Work instructions:
In the entries below, count the lines that hold the string "following" and state only that count.

━━━━━ Provided data ━━━━━

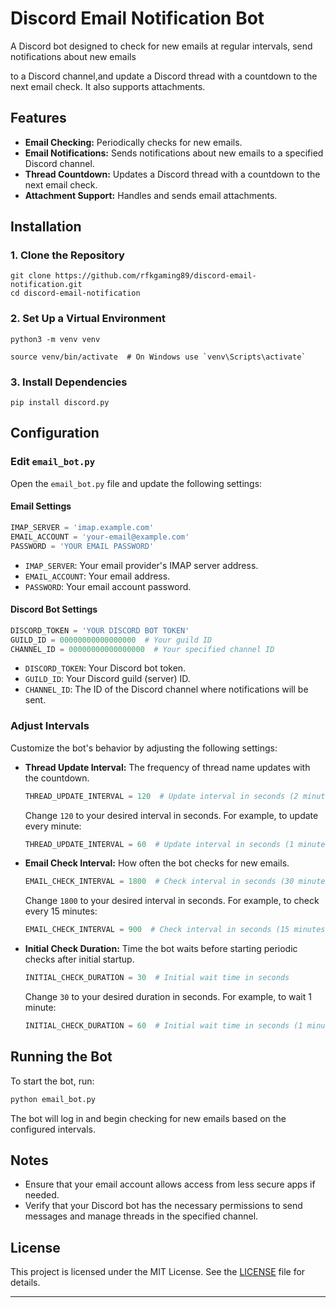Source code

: # Discord Email Notification Bot

A Discord bot designed to check for new emails at regular intervals, send notifications about new emails

to a Discord channel,and update a 
Discord thread with a countdown to the next email check. It also supports attachments.

## Features

- **Email Checking:** Periodically checks for new emails.
- **Email Notifications:** Sends notifications about new emails to a specified Discord channel.
- **Thread Countdown:** Updates a Discord thread with a countdown to the next email check.
- **Attachment Support:** Handles and sends email attachments.

## Installation

### 1. Clone the Repository

```
git clone https://github.com/rfkgaming89/discord-email-notification.git
cd discord-email-notification
```

### 2. Set Up a Virtual Environment

```
python3 -m venv venv
```

    source venv/bin/activate  # On Windows use `venv\Scripts\activate`


### 3. Install Dependencies

```
pip install discord.py
```

## Configuration

### Edit `email_bot.py`

Open the `email_bot.py` file and update the following settings:

#### Email Settings

```python
IMAP_SERVER = 'imap.example.com'
EMAIL_ACCOUNT = 'your-email@example.com'
PASSWORD = 'YOUR EMAIL PASSWORD'
```

- `IMAP_SERVER`: Your email provider's IMAP server address.
- `EMAIL_ACCOUNT`: Your email address.
- `PASSWORD`: Your email account password.

#### Discord Bot Settings

```python
DISCORD_TOKEN = 'YOUR DISCORD BOT TOKEN'
GUILD_ID = 00000000000000000  # Your guild ID
CHANNEL_ID = 00000000000000000  # Your specified channel ID
```

- `DISCORD_TOKEN`: Your Discord bot token.
- `GUILD_ID`: Your Discord guild (server) ID.
- `CHANNEL_ID`: The ID of the Discord channel where notifications will be sent.

### Adjust Intervals

Customize the bot's behavior by adjusting the following settings:

- **Thread Update Interval:** The frequency of thread name updates with the countdown.

  ```python
  THREAD_UPDATE_INTERVAL = 120  # Update interval in seconds (2 minutes)
  ```

  Change `120` to your desired interval in seconds. For example, to update every minute:

  ```python
  THREAD_UPDATE_INTERVAL = 60  # Update interval in seconds (1 minute)
  ```

- **Email Check Interval:** How often the bot checks for new emails.

  ```python
  EMAIL_CHECK_INTERVAL = 1800  # Check interval in seconds (30 minutes)
  ```

  Change `1800` to your desired interval in seconds. For example, to check every 15 minutes:

  ```python
  EMAIL_CHECK_INTERVAL = 900  # Check interval in seconds (15 minutes)
  ```

- **Initial Check Duration:** Time the bot waits before starting periodic checks after initial startup.

  ```python
  INITIAL_CHECK_DURATION = 30  # Initial wait time in seconds
  ```

  Change `30` to your desired duration in seconds. For example, to wait 1 minute:

  ```python
  INITIAL_CHECK_DURATION = 60  # Initial wait time in seconds (1 minute)
  ```

## Running the Bot

To start the bot, run:

```bash
python email_bot.py
```

The bot will log in and begin checking for new emails based on the configured intervals.

## Notes

- Ensure that your email account allows access from less secure apps if needed.
- Verify that your Discord bot has the necessary permissions to send messages and manage threads in the specified channel.

## License

This project is licensed under the MIT License. See the [LICENSE](LICENSE) file for details.

---

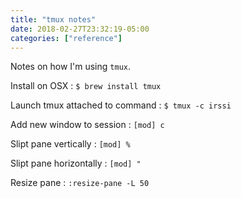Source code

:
 ```yaml
---
title: "tmux notes"
date: 2018-02-27T23:32:19-05:00
categories: ["reference"]
---
```


Notes on how I'm using ```tmux```.

<!--more-->

Install on OSX
: ```$ brew install tmux``` 

Launch tmux attached to command
: ```$ tmux -c irssi```

Add new window to session
: ```[mod] c```

Slipt pane vertically
: ```[mod] %```

Slipt pane horizontally
: ```[mod] "```

Resize pane
: ```:resize-pane -L 50```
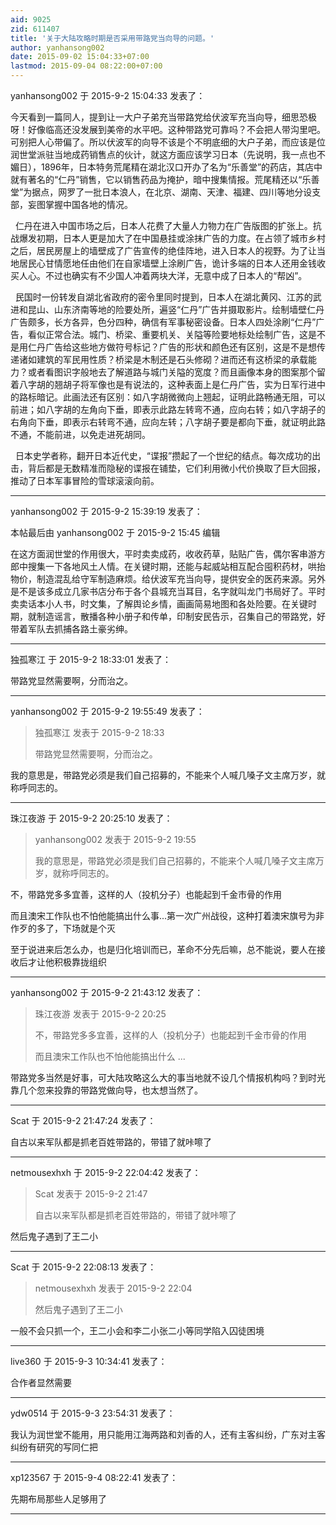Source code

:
 ```yaml
---
aid: 9025
zid: 611407
title: '关于大陆攻略时期是否采用带路党当向导的问题。'
author: yanhansong002
date: 2015-09-02 15:04:33+07:00
lastmod: 2015-09-04 08:22:00+07:00
---
```


yanhansong002 于 2015-9-2 15:04:33 发表了：

今天看到一篇同人，提到让一大户子弟充当带路党给伏波军充当向导，细思恐极呀！好像临高还没发展到美帝的水平吧。这种带路党可靠吗？不会把人带沟里吧。可别把人心带偏了。所以伏波军的向导不该是个不明底细的大户子弟，而应该是位润世堂派驻当地成药销售点的伙计，就这方面应该学习日本（先说明，我一点也不媚日），1896年，日本特务荒尾精在湖北汉口开办了名为“乐善堂”的药店，其店中就有著名的“仁丹”销售，它以销售药品为掩护，暗中搜集情报。荒尾精还以“乐善堂”为据点，网罗了一批日本浪人，在北京、湖南、天津、福建、四川等地分设支部，妄图掌握中国各地的情况。

  仁丹在进入中国市场之后，日本人花费了大量人力物力在广告版图的扩张上。抗战爆发初期，日本人更是加大了在中国悬挂或涂抹广告的力度。在占领了城市乡村之后，居民房屋上的墙壁成了广告宣传的绝佳阵地，进入日本人的视野。为了让当地居民心甘情愿地任由他们在自家墙壁上涂刷广告，诡计多端的日本人还用金钱收买人心。不过也确实有不少国人冲着两块大洋，无意中成了日本人的“帮凶”。

  民国时一份转发自湖北省政府的密令里同时提到，日本人在湖北黄冈、江苏的武进和昆山、山东济南等地的险要处所，遍竖“仁丹”广告并摄取影片。绘制墙壁仁丹广告颇多，长方各异，色分四种，确信有军事秘密设备。日本人四处涂刷“仁丹”广告，看似正常合法。城门、桥梁、重要机关、关隘等险要地标处绘制广告，这是不是用仁丹广告给这些地方做符号标记？广告的形状和颜色还有区别，这是不是想传递诸如建筑的军民用性质？桥梁是木制还是石头修砌？进而还有这桥梁的承载能力？或者看图识字般地去了解道路与城门关隘的宽度？而且画像本身的图案那个留着八字胡的翘胡子将军像也是有说法的，这种表面上是仁丹广告，实为日军行进中的路标暗记。此画法还有区别：如八字胡微微向上翘起，证明此路畅通无阻，可以前进；如八字胡的左角向下垂，即表示此路左转弯不通，应向右转；如八字胡子的右角向下垂，即表示右转弯不通，应向左转；八字胡子要是都向下垂，就证明此路不通，不能前进，以免走进死胡同。

  日本史学者称，翻开日本近代史，“谍报”攒起了一个世纪的结点。每次成功的出击，背后都是无数精准而隐秘的谍报在铺垫，它们利用微小代价换取了巨大回报，推动了日本军事冒险的雪球滚滚向前。

---------

yanhansong002 于 2015-9-2 15:39:19 发表了：

本帖最后由 yanhansong002 于 2015-9-2 15:45 编辑 

在这方面润世堂的作用很大，平时卖卖成药，收收药草，贴贴广告，偶尔客串游方郎中搜集一下各地风土人情。在关键时期，还能与起威站相互配合囤积药材，哄抬物价，制造混乱给守军制造麻烦。给伏波军充当向导，提供安全的医药来源。另外是不是该多成立几家书店分布于各个县城充当耳目，名字就叫龙门书局好了。平时卖卖话本小人书，时文集，了解舆论乡情，画画简易地图和各处险要。在关键时期，就制造谣言，散播各种小册子和传单，印制安民告示，召集自己的带路党，好带着军队去抓捕各路土豪劣绅。

---------

独孤寒江 于 2015-9-2 18:33:01 发表了：

带路党显然需要啊，分而治之。

---------

yanhansong002 于 2015-9-2 19:55:49 发表了：

> 独孤寒江 发表于 2015-9-2 18:33
> 
> 带路党显然需要啊，分而治之。



我的意思是，带路党必须是我们自己招募的，不能来个人喊几嗓子文主席万岁，就称呼同志的。

---------

珠江夜游 于 2015-9-2 20:25:10 发表了：

> yanhansong002 发表于 2015-9-2 19:55
> 
> 我的意思是，带路党必须是我们自己招募的，不能来个人喊几嗓子文主席万岁，就称呼同志的。



不，带路党多多宜善，这样的人（投机分子）也能起到千金市骨的作用

而且澳宋工作队也不怕他能搞出什么事...第一次广州战役，这种打着澳宋旗号为非作歹的多了，下场就是个灭

至于说进来后怎么办，也是归化培训而已，革命不分先后嘛，总不能说，要人在接收后才让他积极靠拢组织

---------

yanhansong002 于 2015-9-2 21:43:12 发表了：

> 珠江夜游 发表于 2015-9-2 20:25
> 
> 不，带路党多多宜善，这样的人（投机分子）也能起到千金市骨的作用
> 
> 而且澳宋工作队也不怕他能搞出什么 ...



带路党多当然是好事，可大陆攻略这么大的事当地就不设几个情报机构吗？到时光靠几个忽来投靠的带路党做向导，也太想当然了。

---------

Scat 于 2015-9-2 21:47:24 发表了：

自古以来军队都是抓老百姓带路的，带错了就咔嚓了

---------

netmousexhxh 于 2015-9-2 22:04:42 发表了：

> Scat 发表于 2015-9-2 21:47
> 
> 自古以来军队都是抓老百姓带路的，带错了就咔嚓了



然后鬼子遇到了王二小

---------

Scat 于 2015-9-2 22:08:13 发表了：

> netmousexhxh 发表于 2015-9-2 22:04
> 
> 然后鬼子遇到了王二小



一般不会只抓一个，王二小会和李二小张二小等同学陷入囚徒困境

---------

live360 于 2015-9-3 10:34:41 发表了：

合作者显然需要

---------

ydw0514 于 2015-9-3 23:54:31 发表了：

我认为润世堂不能用，用只能用江海两路和刘香的人，还有主客纠纷，广东对主客纠纷有研究的写同仁把

---------

xp123567 于 2015-9-4 08:22:41 发表了：

先期布局那些人足够用了

---------

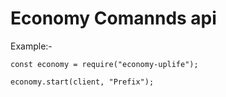 # Economy Comannds api

Example:-

```
const economy = require("economy-uplife");

economy.start(client, "Prefix");
```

━━━━━

Exercise result:
2